Some topics include racial, cultural, and socioeconomic groups; American Indian and Alaskan Native students; religion, systemic racism, gender identity, including transgender students; sexual orientation, language diversity; and individuals with disabilities and mental health concerns.

According to the Minnesota Administrative Rules, training programs must be designed to “deepen teachers’ understanding of their own frames of reference, the potential bias in these frames, and their impact on expectations for and relationships with students, students’ families, and the school communities.”

PELSB requires teachers to meet the Standards of Effective Practice, which means they are not just required to understand the students’ various identities and beliefs but also to affirm them to help them develop “positive social identities based on their membership” in multiple societal groups.

Minnesota teachers must also understand and support students in recognizing “dehumanizing biases, discrimination, prejudices, and structural inequities.” They will also be responsible for demonstrating their respect and responding to the identities and beliefs of students, both verbally and nonverbally.

PELSB also argued that because most teachers are white, they must accept their implicit biases. They stated, “The predominantly white teacher workforce must be equipped to understand their own implicit bias and the unique lived experiences of all their students as a core requirement of teaching.”

Most parents who send their children to school instead of homeschooling need a handful of realistic and straightforward things from teachers: preparedness, professionalism, transparent and fair expectations, a positive attitude, patience, and regular assessment of teaching effectiveness and quality.

Education is an essential component of our children’s lives. Your typical parent cares more about math, reading, and writing skills than social issues and ideologies being pushed as essential curriculum. School choice and parental influence on education in the U.S. remains a hot-button issue.

A poll from last year found that 78% of parents surveyed want influence over what is taught in their child’s K-12 education. Parents should not be viewed as an afterthought. After all, these children do not belong to the government and are not political pawns.
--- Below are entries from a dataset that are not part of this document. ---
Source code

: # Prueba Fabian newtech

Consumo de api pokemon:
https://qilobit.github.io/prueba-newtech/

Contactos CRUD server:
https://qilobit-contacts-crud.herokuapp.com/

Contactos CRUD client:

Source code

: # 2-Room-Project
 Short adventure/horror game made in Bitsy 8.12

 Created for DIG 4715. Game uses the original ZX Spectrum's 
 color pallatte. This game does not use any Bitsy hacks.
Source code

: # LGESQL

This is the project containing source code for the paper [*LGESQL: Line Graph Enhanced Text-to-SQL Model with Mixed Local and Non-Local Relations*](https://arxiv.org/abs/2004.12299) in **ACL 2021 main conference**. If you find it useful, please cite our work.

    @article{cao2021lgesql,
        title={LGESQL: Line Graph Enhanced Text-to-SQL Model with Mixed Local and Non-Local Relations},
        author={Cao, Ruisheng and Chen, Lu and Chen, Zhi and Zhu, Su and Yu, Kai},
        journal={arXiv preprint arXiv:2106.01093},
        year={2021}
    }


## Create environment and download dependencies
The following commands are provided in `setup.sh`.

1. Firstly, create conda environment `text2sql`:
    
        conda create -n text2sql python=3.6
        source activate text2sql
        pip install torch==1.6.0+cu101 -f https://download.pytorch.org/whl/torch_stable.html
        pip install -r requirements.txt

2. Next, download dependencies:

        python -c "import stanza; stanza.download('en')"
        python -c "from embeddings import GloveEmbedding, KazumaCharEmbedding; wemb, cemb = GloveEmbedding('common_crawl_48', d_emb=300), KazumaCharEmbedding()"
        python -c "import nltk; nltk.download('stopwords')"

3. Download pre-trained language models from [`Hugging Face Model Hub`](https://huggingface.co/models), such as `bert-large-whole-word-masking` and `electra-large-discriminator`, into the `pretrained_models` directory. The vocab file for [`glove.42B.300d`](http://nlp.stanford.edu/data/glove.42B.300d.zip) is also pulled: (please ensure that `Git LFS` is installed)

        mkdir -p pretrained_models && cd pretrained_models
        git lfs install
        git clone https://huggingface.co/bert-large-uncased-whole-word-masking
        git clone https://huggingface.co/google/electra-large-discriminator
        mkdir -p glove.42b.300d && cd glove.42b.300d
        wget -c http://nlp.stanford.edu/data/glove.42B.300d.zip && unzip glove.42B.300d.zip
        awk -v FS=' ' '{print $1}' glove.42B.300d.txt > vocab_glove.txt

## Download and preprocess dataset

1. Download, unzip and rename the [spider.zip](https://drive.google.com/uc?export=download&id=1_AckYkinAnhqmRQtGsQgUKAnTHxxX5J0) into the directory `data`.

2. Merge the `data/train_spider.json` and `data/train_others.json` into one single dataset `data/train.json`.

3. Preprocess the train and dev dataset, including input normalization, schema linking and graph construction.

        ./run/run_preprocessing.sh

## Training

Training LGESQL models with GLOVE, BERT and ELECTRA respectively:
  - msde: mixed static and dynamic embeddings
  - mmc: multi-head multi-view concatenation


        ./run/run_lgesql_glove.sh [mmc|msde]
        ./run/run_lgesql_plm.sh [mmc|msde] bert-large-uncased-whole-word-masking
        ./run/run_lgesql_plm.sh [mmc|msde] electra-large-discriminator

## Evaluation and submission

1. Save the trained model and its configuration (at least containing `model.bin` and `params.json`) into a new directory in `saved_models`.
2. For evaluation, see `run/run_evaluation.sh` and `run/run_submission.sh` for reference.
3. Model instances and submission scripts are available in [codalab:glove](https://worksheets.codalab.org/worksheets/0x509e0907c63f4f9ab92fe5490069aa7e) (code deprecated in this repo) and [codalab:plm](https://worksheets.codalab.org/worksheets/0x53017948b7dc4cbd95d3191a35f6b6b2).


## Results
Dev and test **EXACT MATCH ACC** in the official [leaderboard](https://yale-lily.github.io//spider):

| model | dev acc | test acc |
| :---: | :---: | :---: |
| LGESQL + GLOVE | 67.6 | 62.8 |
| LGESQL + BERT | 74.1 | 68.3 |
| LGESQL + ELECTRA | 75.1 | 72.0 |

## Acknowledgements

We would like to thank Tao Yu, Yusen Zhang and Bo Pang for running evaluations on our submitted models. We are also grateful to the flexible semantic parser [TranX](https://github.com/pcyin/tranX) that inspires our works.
A cultural competency training program can cost between $30-$670 for two graduate credits. PELSB’s Committee to increase Teachers of Color and Indigenous Teachers approves who provides valid cultural competency training in Minnesota. The committee assumed this responsibility in January 2021.

The Foundation Against Intolerance and Racism (FAIR) Twin Cities argued with PELSB that the training encourages segregation and divisiveness of students by group or cultural identity. PELSB disagreed, stating that licensure was necessary for teachers to foster trust with their students and impart a “proper education.”

FAIR also stated, “Teachers should encourage each student to examine varying points of view rather than to reflectively conform to views attributed to that students groups or cultures.” Rather than encouraging students to understand the core subject matter and pursue academic excellence, teachers are told to reflect on their own biases and pursue equal outcomes.

PELSB responded, “The pedagogical knowledge of how to create positive learning environments and how to work with all types of learners is essential in fostering student learning.”